> [Work instruction]: Please report, as a single number with no other text, how many lines of the listing contain "hypertarget".

* * *

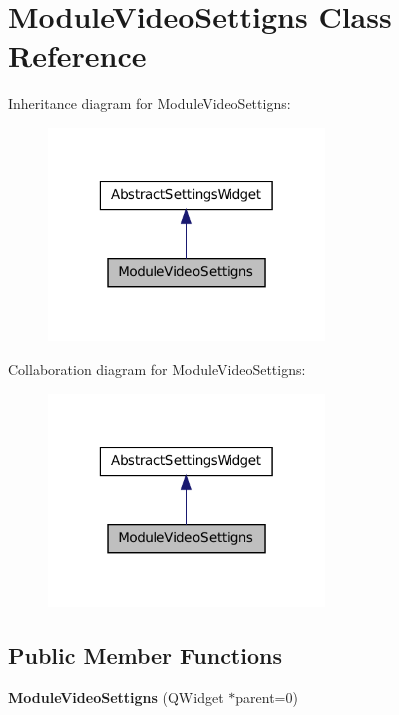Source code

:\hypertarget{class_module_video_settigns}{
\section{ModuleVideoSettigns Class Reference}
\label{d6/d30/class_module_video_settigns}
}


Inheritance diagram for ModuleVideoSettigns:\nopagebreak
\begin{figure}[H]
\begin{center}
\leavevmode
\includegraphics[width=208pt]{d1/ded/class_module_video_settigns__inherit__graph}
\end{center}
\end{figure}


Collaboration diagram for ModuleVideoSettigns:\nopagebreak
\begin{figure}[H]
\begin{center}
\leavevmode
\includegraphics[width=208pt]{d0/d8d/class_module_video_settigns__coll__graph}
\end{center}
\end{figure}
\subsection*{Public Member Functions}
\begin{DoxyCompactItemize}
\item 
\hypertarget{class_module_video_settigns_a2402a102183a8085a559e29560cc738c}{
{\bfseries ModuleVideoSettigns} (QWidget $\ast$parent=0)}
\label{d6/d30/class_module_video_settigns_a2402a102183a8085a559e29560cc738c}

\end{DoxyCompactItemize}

* * *

> [Response to this exercise]: 2